▶ **Exercise aim**: Find the string "武装野狼" in the records and copy each line where it occurs.

--- --- ---

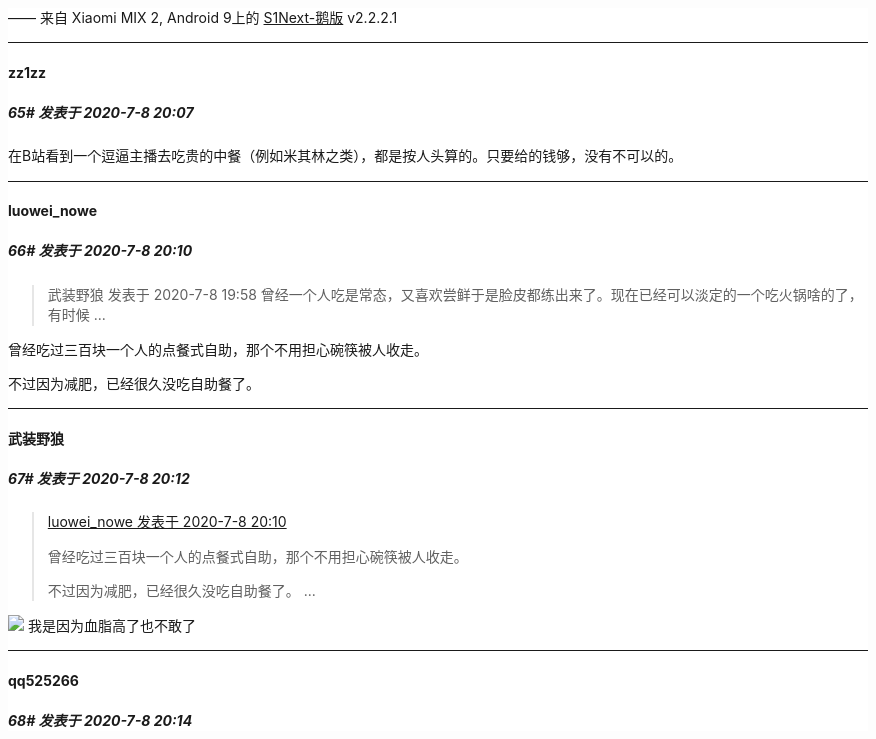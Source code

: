
—— 来自 Xiaomi MIX 2, Android 9上的 [S1Next-鹅版](https://github.com/ykrank/S1-Next/releases) v2.2.2.1







-----

####  zz1zz  
##### 65#       发表于 2020-7-8 20:07




在B站看到一个逗逼主播去吃贵的中餐（例如米其林之类），都是按人头算的。只要给的钱够，没有不可以的。







-----

####  luowei_nowe  
##### 66#       发表于 2020-7-8 20:10



<blockquote>武装野狼 发表于 2020-7-8 19:58
曾经一个人吃是常态，又喜欢尝鲜于是脸皮都练出来了。现在已经可以淡定的一个吃火锅啥的了，有时候 ...</blockquote>
曾经吃过三百块一个人的点餐式自助，那个不用担心碗筷被人收走。

不过因为减肥，已经很久没吃自助餐了。







-----

####  武装野狼  
##### 67#       发表于 2020-7-8 20:12



<blockquote><a href="httphttps://bbs.saraba1st.com/2b/forum.php?mod=redirect&amp;goto=findpost&amp;pid=48120311&amp;ptid=1946659" target="_blank">luowei_nowe 发表于 2020-7-8 20:10</a>

曾经吃过三百块一个人的点餐式自助，那个不用担心碗筷被人收走。

不过因为减肥，已经很久没吃自助餐了。 ...</blockquote>
<img src="https://static.saraba1st.com/image/smiley/face2017/026.png" referrerpolicy="no-referrer"> 我是因为血脂高了也不敢了







-----

####  qq525266  
##### 68#       发表于 2020-7-8 20:14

--- --- ---

▶ **Solution to this problem**:
<blockquote>武装野狼 发表于 2020-7-8 19:58
####  武装野狼  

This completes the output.